Across the entries below, determine how many lines include the word "string". State only the resulting number.

----------

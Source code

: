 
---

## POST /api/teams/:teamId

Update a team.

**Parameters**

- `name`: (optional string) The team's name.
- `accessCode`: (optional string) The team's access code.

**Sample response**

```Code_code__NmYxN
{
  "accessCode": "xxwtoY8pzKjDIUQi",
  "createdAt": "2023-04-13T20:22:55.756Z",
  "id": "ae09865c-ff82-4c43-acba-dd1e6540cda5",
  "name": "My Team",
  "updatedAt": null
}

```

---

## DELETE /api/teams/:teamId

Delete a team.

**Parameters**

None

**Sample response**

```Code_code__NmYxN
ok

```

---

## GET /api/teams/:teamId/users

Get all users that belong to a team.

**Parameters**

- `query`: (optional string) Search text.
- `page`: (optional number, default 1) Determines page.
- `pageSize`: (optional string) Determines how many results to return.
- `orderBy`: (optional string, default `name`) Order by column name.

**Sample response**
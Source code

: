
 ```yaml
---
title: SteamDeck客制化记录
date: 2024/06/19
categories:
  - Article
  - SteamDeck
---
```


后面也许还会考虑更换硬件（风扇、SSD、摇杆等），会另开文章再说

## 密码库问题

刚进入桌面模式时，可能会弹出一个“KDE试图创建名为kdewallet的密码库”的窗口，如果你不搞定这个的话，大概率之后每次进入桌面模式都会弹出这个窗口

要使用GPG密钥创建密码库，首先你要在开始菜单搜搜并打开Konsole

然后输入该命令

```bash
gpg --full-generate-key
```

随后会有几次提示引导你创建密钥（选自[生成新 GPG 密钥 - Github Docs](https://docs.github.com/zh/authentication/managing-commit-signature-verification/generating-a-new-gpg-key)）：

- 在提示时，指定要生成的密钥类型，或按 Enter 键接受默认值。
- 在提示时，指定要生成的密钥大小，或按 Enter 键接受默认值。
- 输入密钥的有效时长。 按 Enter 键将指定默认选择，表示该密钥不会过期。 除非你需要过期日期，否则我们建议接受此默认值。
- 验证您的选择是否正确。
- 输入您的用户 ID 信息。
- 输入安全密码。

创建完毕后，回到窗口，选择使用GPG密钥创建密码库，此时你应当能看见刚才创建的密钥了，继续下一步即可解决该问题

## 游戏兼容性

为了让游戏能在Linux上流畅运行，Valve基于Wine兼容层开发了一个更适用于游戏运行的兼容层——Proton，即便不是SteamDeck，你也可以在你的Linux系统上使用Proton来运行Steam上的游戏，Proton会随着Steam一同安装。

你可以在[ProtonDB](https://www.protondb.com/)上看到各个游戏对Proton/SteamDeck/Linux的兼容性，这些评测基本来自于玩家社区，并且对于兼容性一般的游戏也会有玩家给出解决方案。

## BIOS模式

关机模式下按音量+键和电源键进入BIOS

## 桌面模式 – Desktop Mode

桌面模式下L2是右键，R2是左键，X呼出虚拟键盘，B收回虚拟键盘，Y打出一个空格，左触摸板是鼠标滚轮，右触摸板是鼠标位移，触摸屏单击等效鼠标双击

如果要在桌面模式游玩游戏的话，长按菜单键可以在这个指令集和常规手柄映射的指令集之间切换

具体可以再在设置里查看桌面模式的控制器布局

----------

_RESPONSE AREA_.
5